--- RECORD SET Enclosed Below ---

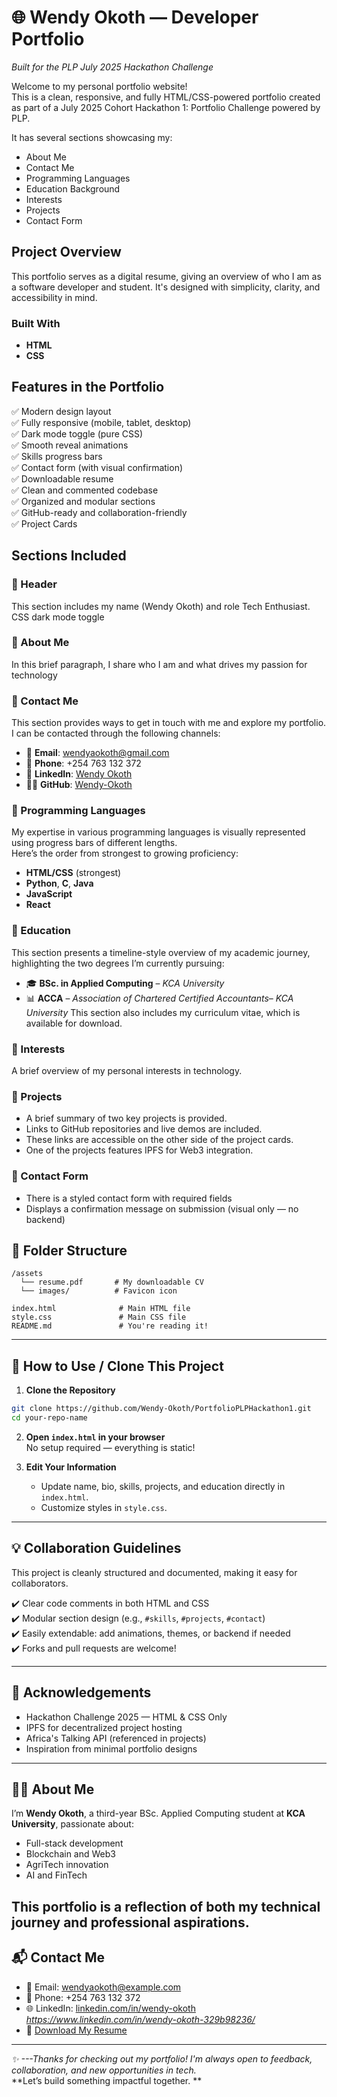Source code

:# 🌐 Wendy Okoth — Developer Portfolio  
*Built for the PLP July 2025 Hackathon Challenge*

Welcome to my personal portfolio website!  
This is a clean, responsive, and fully HTML/CSS-powered portfolio created as part of a July 2025 Cohort Hackathon 1: Portfolio Challenge 
powered by PLP.

It has several sections showcasing my:
- About Me
- Contact Me
- Programming Languages
- Education Background
- Interests
- Projects
- Contact Form 

##  Project Overview

This portfolio serves as a digital resume, giving an overview of who I am as a software developer and student. It's designed with simplicity, clarity, and accessibility in mind.

### Built With

- **HTML**
- **CSS**

## Features in the Portfolio

✅ Modern design layout  
✅ Fully responsive (mobile, tablet, desktop)  
✅ Dark mode toggle (pure CSS)  
✅ Smooth reveal animations  
✅ Skills progress bars  
✅ Contact form (with visual confirmation)  
✅ Downloadable resume  
✅ Clean and commented codebase  
✅ Organized and modular sections  
✅ GitHub-ready and collaboration-friendly  
✅ Project Cards


##  Sections Included

### 🔹 Header
This section includes my name (Wendy Okoth) and role Tech Enthusiast.
CSS dark mode toggle

### 🔹 About Me
In this brief paragraph, I share who I am and what drives my passion for technology

### 🔹 Contact Me
This section provides ways to get in touch with me and explore my portfolio.  
I can be contacted through the following channels:

- 📧 **Email**: [wendyaokoth@gmail.com](mailto:wendyaokoth@gmail.com)  
- 📱 **Phone**: +254 763 132 372  
- 💼 **LinkedIn**: [Wendy Okoth](https://www.linkedin.com/in/wendy-okoth-329b98236/)  
- 🧑‍💻 **GitHub**: [Wendy-Okoth](https://github.com/Wendy-Okoth)
      

### 🔹 Programming Languages
My expertise in various programming languages is visually represented using progress bars of different lengths.  
Here’s the order from strongest to growing proficiency:
- **HTML/CSS** (strongest)
- **Python**, **C**, **Java**
- **JavaScript**
- **React**

### 🔹 Education
This section presents a timeline-style overview of my academic journey, highlighting the two degrees I’m currently pursuing:
- 🎓 **BSc. in Applied Computing** – *KCA University*
- 📊 **ACCA** – *Association of Chartered Certified Accountants*– *KCA University*
This section also includes my curriculum vitae, which is available for download.


### 🔹 Interests
A brief overview of my personal interests in technology.

### 🔹 Projects
- A brief summary of two key projects is provided.  
- Links to GitHub repositories and live demos are included.  
- These links are accessible on the other side of the project cards.  
- One of the projects features IPFS for Web3 integration.

### 🔹 Contact Form
- There is a styled contact form with required fields
- Displays a confirmation message on submission (visual only — no backend)

## 📁 Folder Structure

```
/assets
  └── resume.pdf       # My downloadable CV
  └── images/          # Favicon icon

index.html              # Main HTML file
style.css               # Main CSS file
README.md               # You're reading it!
```

---

## 📝 How to Use / Clone This Project

1. **Clone the Repository**

```bash
git clone https://github.com/Wendy-Okoth/PortfolioPLPHackathon1.git
cd your-repo-name
```

2. **Open `index.html` in your browser**  
   No setup required — everything is static!

3. **Edit Your Information**  
   - Update name, bio, skills, projects, and education directly in `index.html`.
   - Customize styles in `style.css`.

---

## 💡 Collaboration Guidelines

This project is cleanly structured and documented, making it easy for collaborators.

✔️ Clear code comments in both HTML and CSS  
✔️ Modular section design (e.g., `#skills`, `#projects`, `#contact`)  
✔️ Easily extendable: add animations, themes, or backend if needed  
✔️ Forks and pull requests are welcome!

---

## 📣 Acknowledgements

- Hackathon Challenge 2025 — HTML & CSS Only  
- IPFS for decentralized project hosting  
- Africa's Talking API (referenced in projects)  
- Inspiration from minimal portfolio designs

---

## 🙋‍♀️ About Me

I’m **Wendy Okoth**, a third-year BSc. Applied Computing student at **KCA University**, passionate about:
- Full-stack development
- Blockchain and Web3
- AgriTech innovation
- AI and FinTech

This portfolio is a reflection of both my technical journey and professional aspirations.
---

## 📬 Contact Me
- 📧 Email: wendyaokoth@example.com  
- 📱 Phone: +254 763 132 372  
- 🌐 LinkedIn: [linkedin.com/in/wendy-okoth](#) *https://www.linkedin.com/in/wendy-okoth-329b98236/*  
- 📝 [Download My Resume](assets/resume.pdf)

---

_✨ ---Thanks for checking out my portfolio! I'm always open to feedback, collaboration, and new opportunities in tech._  
**Let’s build something impactful together. **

--- End of Enclosed RECORD SET ---

EXERCISE OBJECTIVE. Lines to set down from above: the line with "and commented codebase", the line with "- 📊 **ACCA** – *Association", and every line between, each exactly as written.

SOLUTION TO THIS TASK.
✅ Clean and commented codebase  
✅ Organized and modular sections  
✅ GitHub-ready and collaboration-friendly  
✅ Project Cards


##  Sections Included

### 🔹 Header
This section includes my name (Wendy Okoth) and role Tech Enthusiast.
CSS dark mode toggle

### 🔹 About Me
In this brief paragraph, I share who I am and what drives my passion for technology

### 🔹 Contact Me
This section provides ways to get in touch with me and explore my portfolio.  
I can be contacted through the following channels:

- 📧 **Email**: [wendyaokoth@gmail.com](mailto:wendyaokoth@gmail.com)  
- 📱 **Phone**: +254 763 132 372  
- 💼 **LinkedIn**: [Wendy Okoth](https://www.linkedin.com/in/wendy-okoth-329b98236/)  
- 🧑‍💻 **GitHub**: [Wendy-Okoth](https://github.com/Wendy-Okoth)
      

### 🔹 Programming Languages
My expertise in various programming languages is visually represented using progress bars of different lengths.  
Here’s the order from strongest to growing proficiency:
- **HTML/CSS** (strongest)
- **Python**, **C**, **Java**
- **JavaScript**
- **React**

### 🔹 Education
This section presents a timeline-style overview of my academic journey, highlighting the two degrees I’m currently pursuing:
- 🎓 **BSc. in Applied Computing** – *KCA University*
- 📊 **ACCA** – *Association of Chartered Certified Accountants*– *KCA University*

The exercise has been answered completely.